Return all lines from the listing below that include the word "writing".

[[ SOURCE MATERIAL open ]]

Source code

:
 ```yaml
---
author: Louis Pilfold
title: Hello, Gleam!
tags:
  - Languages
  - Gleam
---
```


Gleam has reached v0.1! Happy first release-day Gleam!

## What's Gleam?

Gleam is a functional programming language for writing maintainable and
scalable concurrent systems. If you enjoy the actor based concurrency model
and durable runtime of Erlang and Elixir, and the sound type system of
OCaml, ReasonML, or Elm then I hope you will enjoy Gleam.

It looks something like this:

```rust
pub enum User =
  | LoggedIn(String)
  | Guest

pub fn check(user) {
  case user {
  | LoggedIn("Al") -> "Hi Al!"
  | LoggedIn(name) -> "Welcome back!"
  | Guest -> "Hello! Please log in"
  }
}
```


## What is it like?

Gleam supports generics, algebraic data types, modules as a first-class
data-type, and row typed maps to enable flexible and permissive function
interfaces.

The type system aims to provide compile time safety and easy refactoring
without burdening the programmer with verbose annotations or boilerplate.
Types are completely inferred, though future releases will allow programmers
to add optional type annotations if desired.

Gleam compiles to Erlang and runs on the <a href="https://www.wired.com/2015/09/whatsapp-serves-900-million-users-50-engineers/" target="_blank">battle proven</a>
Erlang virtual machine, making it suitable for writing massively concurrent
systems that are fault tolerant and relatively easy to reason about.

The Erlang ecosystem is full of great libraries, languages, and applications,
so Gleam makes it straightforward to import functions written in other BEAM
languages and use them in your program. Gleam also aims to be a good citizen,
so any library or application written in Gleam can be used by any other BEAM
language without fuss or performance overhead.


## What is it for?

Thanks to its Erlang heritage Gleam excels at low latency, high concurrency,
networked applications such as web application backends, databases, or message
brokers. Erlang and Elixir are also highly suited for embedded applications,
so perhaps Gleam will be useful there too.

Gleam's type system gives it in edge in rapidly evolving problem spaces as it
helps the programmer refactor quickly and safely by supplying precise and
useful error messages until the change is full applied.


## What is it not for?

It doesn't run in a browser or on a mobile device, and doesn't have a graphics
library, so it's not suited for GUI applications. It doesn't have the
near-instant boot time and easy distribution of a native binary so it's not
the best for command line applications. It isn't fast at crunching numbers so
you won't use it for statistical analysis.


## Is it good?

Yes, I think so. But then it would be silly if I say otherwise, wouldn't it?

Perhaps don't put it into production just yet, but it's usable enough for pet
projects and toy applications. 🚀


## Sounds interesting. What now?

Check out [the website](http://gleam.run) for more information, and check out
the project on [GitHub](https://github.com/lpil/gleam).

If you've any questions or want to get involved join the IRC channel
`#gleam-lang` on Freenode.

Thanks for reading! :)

[[ SOURCE MATERIAL closed ]]

§ **ANSWER SECTION**
Gleam is a functional programming language for writing maintainable and
Erlang virtual machine, making it suitable for writing massively concurrent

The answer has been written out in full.